● **What you will do**
In how many lines of the records does the string "بگذارد" appear? State only the number.
Data provided START
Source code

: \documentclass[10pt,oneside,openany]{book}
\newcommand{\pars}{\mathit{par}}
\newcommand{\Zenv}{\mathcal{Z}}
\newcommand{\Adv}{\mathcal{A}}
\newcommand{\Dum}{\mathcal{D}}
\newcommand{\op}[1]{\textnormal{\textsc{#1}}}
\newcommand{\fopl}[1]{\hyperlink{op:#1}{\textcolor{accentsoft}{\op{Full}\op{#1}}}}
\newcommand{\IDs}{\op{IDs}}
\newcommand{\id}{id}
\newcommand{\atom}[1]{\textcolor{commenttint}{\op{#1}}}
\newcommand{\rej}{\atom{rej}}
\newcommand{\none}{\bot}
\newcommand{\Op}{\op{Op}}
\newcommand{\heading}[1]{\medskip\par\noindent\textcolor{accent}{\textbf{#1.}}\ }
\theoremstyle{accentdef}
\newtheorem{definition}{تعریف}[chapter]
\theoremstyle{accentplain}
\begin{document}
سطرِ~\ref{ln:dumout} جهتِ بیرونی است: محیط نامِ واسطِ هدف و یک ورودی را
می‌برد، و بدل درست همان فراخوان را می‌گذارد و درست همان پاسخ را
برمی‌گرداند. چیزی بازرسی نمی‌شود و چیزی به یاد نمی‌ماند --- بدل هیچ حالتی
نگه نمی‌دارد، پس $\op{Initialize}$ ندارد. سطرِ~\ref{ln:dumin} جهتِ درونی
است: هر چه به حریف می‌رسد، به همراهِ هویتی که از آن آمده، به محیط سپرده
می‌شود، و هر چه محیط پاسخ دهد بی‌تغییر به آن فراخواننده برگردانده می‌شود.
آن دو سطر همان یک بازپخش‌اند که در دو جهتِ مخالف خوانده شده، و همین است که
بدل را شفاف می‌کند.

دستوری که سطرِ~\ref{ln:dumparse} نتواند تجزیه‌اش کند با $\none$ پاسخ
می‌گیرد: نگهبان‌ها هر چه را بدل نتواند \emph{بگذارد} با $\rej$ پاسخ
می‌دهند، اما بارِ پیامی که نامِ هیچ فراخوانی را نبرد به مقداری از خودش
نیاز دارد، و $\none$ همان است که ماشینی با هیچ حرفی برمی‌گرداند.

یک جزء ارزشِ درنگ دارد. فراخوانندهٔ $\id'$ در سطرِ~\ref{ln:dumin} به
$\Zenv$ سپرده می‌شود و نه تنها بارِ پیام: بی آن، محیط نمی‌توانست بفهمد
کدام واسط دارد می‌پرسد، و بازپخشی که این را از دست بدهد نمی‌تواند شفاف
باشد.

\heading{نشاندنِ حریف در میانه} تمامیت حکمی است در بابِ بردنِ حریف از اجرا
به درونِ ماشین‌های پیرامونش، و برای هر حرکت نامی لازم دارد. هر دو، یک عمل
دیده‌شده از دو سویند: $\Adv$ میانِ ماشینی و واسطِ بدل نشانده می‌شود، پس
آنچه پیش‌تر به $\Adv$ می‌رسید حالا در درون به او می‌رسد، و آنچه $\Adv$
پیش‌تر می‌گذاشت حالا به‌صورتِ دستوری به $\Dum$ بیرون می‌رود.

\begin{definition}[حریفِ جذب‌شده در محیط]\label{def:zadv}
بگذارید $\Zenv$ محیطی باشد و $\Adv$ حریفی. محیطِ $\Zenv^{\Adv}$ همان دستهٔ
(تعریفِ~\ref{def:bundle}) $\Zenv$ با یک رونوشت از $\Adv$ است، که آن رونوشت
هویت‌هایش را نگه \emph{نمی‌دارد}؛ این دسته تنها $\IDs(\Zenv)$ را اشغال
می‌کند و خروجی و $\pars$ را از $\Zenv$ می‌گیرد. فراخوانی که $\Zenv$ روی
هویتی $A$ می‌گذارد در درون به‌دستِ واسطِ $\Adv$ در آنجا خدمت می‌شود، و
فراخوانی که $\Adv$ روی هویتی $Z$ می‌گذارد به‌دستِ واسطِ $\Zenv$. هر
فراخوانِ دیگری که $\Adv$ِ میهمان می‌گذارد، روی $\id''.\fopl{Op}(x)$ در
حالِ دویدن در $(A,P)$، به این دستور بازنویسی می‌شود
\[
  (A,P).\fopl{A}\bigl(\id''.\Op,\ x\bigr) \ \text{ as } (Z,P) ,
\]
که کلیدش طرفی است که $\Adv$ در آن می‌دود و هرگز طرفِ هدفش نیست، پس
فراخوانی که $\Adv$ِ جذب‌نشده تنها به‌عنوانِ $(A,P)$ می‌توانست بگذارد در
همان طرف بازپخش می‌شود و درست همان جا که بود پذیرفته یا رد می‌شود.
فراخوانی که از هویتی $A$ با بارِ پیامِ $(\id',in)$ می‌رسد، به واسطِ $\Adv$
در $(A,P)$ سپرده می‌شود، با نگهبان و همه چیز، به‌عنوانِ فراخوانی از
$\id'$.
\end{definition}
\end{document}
Data provided END
● **Reply to the exercise**
2